Inside Connor Fennell’s Imperfect but Important Friday
Published on Saturday, 14 March 2026 at 4:06 pm

NASHVILLE — Vanderbilt’s 2026 season has already been defined by the training-room white board: six pitchers on the shelf, including Saturday starter Austin Nye and three of the club’s four left-handers. LSU arrived at Hawkins Field on Friday night with a blank injury report and a league-worst Commodore squad to face. The circumstances were stark, the stakes unmistakable, and the ball went to junior right-hander Connor Fennell.
Fennell’s profile is unlike any other in college baseball. He works from a funky arm slot, lives in the mid-80s, and races through sequences at a tempo that can feel like fast-forward. The formula produced a 2.53 ERA and 84 strikeouts in 53.1 innings a year ago; through four non-conference starts this spring the ERA had crept to 3.80. The margin for error is thin: when the command wavers, the ball jumps off barrels and into the Nashville night.
Jay Johnson knew it. The LSU skipper stacked four left-handed hitters atop his lineup to turn Fennell’s changeup inside-out. In the second inning Jake Brown sat on a 3-0 hanger and launched it into the right-field seats for a three-run homer and a 4-2 Tiger lead. The Hawkins crowd groaned; the bullpen gates stayed shut only because they had to.
What followed was not dominance—seven earned runs crossed the plate—but it was survival. Fennell threw 102 pitches across five innings, struck out eight, and refused the free pass that has plagued both pitching staffs this weekend. More importantly, he refused to fold.
“He’s one of those kids that does a nice job of adjusting midgame,” Vanderbilt head coach Tim Corbin said. “Fennell’s not going to beat himself. You might hit him, but he’s not going to beat himself.”

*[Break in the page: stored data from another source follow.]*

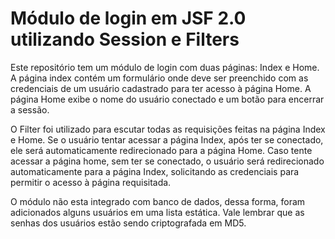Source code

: # Módulo de login em JSF 2.0 utilizando Session e Filters #

Este repositório tem um módulo de login com duas páginas: Index e Home. A página index contém um formulário onde deve ser preenchido com as credenciais de um usuário cadastrado para ter acesso à página Home. A página Home exibe o nome do usuário conectado e um botão para encerrar a sessão.

O Filter foi utilizado para escutar todas as requisições feitas na página Index e Home. Se o usuário tentar acessar a página Index, após ter se conectado, ele será automaticamente redirecionado para a página Home. Caso tente acessar a página home, sem ter se conectado, o usuário será redirecionado automaticamente para a página Index, solicitando as credenciais para permitir o acesso à página requisitada.

O módulo não esta integrado com banco de dados, dessa forma, foram adicionados alguns usuários em uma lista estática. Vale lembrar que as senhas dos usuários estão sendo criptografada em MD5.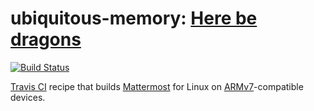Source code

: # ubiquitous-memory: [Here be dragons][3]

[![Build Status](https://travis-ci.org/SmartHoneybee/ubiquitous-memory.svg?branch=master)](https://travis-ci.org/SmartHoneybee/ubiquitous-memory)

[Travis CI][0] recipe that builds [Mattermost][1] for Linux on [ARMv7][2]-compatible devices.


[0]: https://travis-ci.org/SmartHoneybee/ubiquitous-memory
[1]: https://mattermost.com/
[2]: https://github.com/golang/go/wiki/GoArm#supported-architectures
[3]: https://en.wikipedia.org/wiki/Here_be_dragons
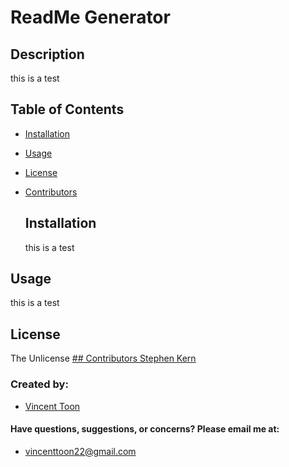 
  # ReadMe Generator
  ## Description
  this is a test
  ## Table of Contents
  * [Installation](#installation)
  * [Usage](#usage)
  * [License](#license)
  * [Contributors](#contributors)

  
    ## Installation
    this is a test
  ## Usage
  this is a test
  ## License
  The Unlicense
  [
    ## Contributors
    Stephen Kern](https://github.com/stephen-kern)

  ### Created by:
  * [Vincent Toon](https://github.com/vincenttoon)
  #### Have questions, suggestions, or concerns? Please email me at:
  * vincenttoon22@gmail.com
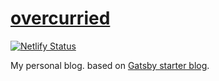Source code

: # [overcurried](https://overcurried.netlify.com)

[![Netlify Status](https://api.netlify.com/api/v1/badges/a2a36a16-3854-4087-be39-4b4600da3b40/deploy-status)](https://app.netlify.com/sites/overcurried/deploys)

My personal blog. based on [Gatsby starter blog](https://github.com/gatsbyjs/gatsby-starter-blog).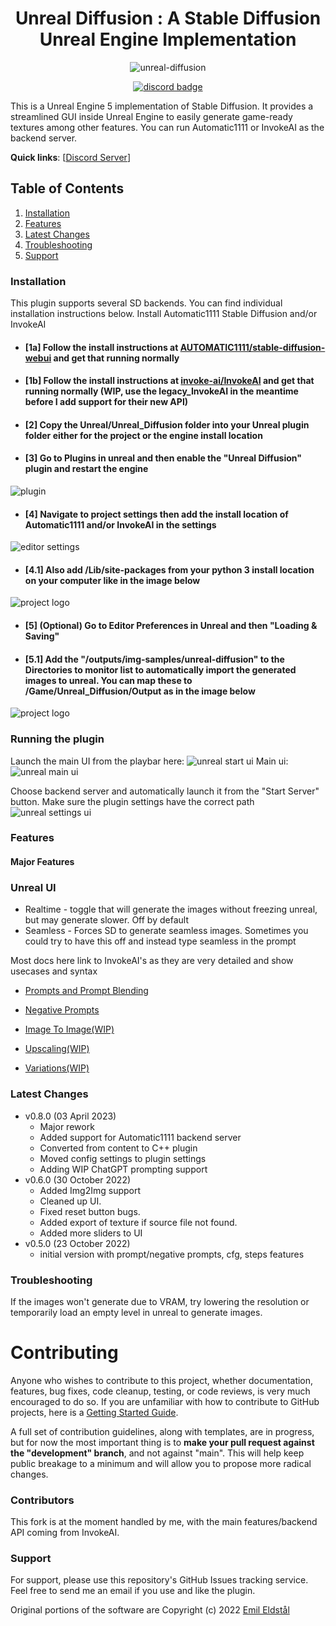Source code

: <div align="center">

# Unreal Diffusion : A Stable Diffusion Unreal Engine Implementation
![unreal-diffusion](/Unreal/docs/Unreal_DiffusionV0_5.png)

[![discord badge]][discord link]

[discord badge]: https://flat.badgen.net/discord/members/wg67wbA3aA?icon=discord
[discord link]: https://discord.gg/wg67wbA3aA
</div>

This is a Unreal Engine 5 implementation of Stable Diffusion. It provides a streamlined
GUI inside Unreal Engine to easily generate game-ready textures among other features. You can run Automatic1111 or InvokeAI as the backend server.

**Quick links**: [<a href="https://discord.gg/wg67wbA3aA">Discord Server</a>]


## Table of Contents

1. [Installation](#installation)
2. [Features](#features)
3. [Latest Changes](#latest-changes)
4. [Troubleshooting](#troubleshooting)
5. [Support](#support)


### Installation

This plugin supports several SD backends. You can find individual installation instructions
below. Install Automatic1111 Stable Diffusion and/or InvokeAI

- #### [1a] Follow the install instructions at [AUTOMATIC1111/stable-diffusion-webui](https://github.com/AUTOMATIC1111/stable-diffusion-webui) and get that running normally
- #### [1b] Follow the install instructions at [invoke-ai/InvokeAI](https://github.com/invoke-ai/InvokeAI) and get that running normally (WIP, use the legacy_InvokeAI in the meantime before I add support for their new API)
- #### [2] Copy the Unreal/Unreal_Diffusion folder into your Unreal plugin folder either for the project or the engine install location
- #### [3] Go to Plugins in unreal and then enable the "Unreal Diffusion" plugin and restart the engine
![plugin](/Unreal/docs/unreal_plugin.png)
- #### [4] Navigate to project settings then add the install location of Automatic1111 and/or InvokeAI in the settings
![editor settings](/Unreal/docs/unreal_plugin_settings.png)
- #### [4.1] Also add /Lib/site-packages from your python 3 install location on your computer like in the image below
![project logo](/Unreal/docs/python_paths.png)
- #### [5] (Optional) Go to Editor Preferences in Unreal and then "Loading & Saving" 
- #### [5.1] Add the "/outputs/img-samples/unreal-diffusion" to the Directories to monitor list to automatically import the generated images to unreal. You can map these to /Game/Unreal_Diffusion/Output as in the image below
![project logo](/Unreal/docs/loading_saving.png) 

### Running the plugin
Launch the main UI from the playbar here:
![unreal start ui](/Unreal/docs/unreal_button.png)
Main ui:
![unreal main ui](/Unreal/docs/unreal_main_ui.png)

Choose backend server and automatically launch it from the "Start Server" button. Make sure the plugin settings have the correct path
![unreal settings ui](/Unreal/docs/unreal_settings.png)


### Features

#### Major Features

### Unreal UI
- Realtime - toggle that will generate the images without freezing unreal, but may generate slower. Off by default
- Seamless - Forces SD to generate seamless images. Sometimes you could try to have this off and instead type seamless in the prompt


Most docs here link to InvokeAI's as they are very detailed and show usecases and syntax

- [Prompts and Prompt Blending](https://invoke-ai.github.io/InvokeAI/features/PROMPTS/#prompt-blending)
- [Negative Prompts](https://invoke-ai.github.io/InvokeAI/features/PROMPTS/#negative-and-unconditioned-prompts)

- [Image To Image(WIP)](https://invoke-ai.github.io/InvokeAI/features/IMG2IMG/) 
- [Upscaling(WIP)](https://invoke-ai.github.io/InvokeAI/features/POSTPROCESS/)
- [Variations(WIP)](https://invoke-ai.github.io/InvokeAI/features/VARIATIONS/)

### Latest Changes
- v0.8.0 (03 April 2023)
  - Major rework
  - Added support for Automatic1111 backend server
  - Converted  from content to C++ plugin
  - Moved config settings to plugin settings
  - Adding WIP ChatGPT prompting support
- v0.6.0 (30 October 2022)
  - Added Img2Img support
  - Cleaned up UI.
  - Fixed reset button bugs.
  - Added export of texture if source file not found.
  - Added more sliders to UI
- v0.5.0 (23 October 2022)
  - initial version with prompt/negative prompts, cfg, steps features


### Troubleshooting

If the images won't generate due to VRAM, try lowering the resolution or temporarily load an empty level in unreal to generate images.

# Contributing

Anyone who wishes to contribute to this project, whether documentation, features, bug fixes, code
cleanup, testing, or code reviews, is very much encouraged to do so. If you are unfamiliar with how
to contribute to GitHub projects, here is a
[Getting Started Guide](https://opensource.com/article/19/7/create-pull-request-github).

A full set of contribution guidelines, along with templates, are in progress, but for now the most
important thing is to **make your pull request against the "development" branch**, and not against
"main". This will help keep public breakage to a minimum and will allow you to propose more radical
changes.

### Contributors

This fork is at the moment handled by me, with the main features/backend API coming from InvokeAI.

### Support

For support, please use this repository's GitHub Issues tracking service. Feel free to send me an
email if you use and like the plugin.

Original portions of the software are Copyright (c) 2022
[Emil Eldstål](https://github.com/emomilol1213)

The proof came in the fourth. After striking out Chris Stanfield to strand a runner, Fennell stomped toward the dugout, barking into the lights, voice echoing off the empty upper deck. The Commodores answered with a five-run bottom half, flipping a 6-4 deficit into a 9-6 lead they would not relinquish.
Corbin, also a New Hampshire native, has learned to let the moment breathe with his fiery junior. “Talking to him in the middle of the game is not something I do,” he said. “He can’t stand hitters. So I just let him do his job.”
The job Friday was innings, and Fennell delivered the longest outing of any Vanderbilt arm on a night the bullpen could not afford an early exit. With J.D. Thompson, Cody Bowker and Sawyer Hawks gone to the draft, leadership has fallen to the junior with the unorthodox delivery and relentless heartbeat. The line score was imperfect; the importance was undeniable.
Vanderbilt evened the SEC-opening series at a game apiece and, more critically, kept a depleted staff away from extended exposure. On a roster searching for healthy arms, Connor Fennell gave his team exactly what it needed: a chance.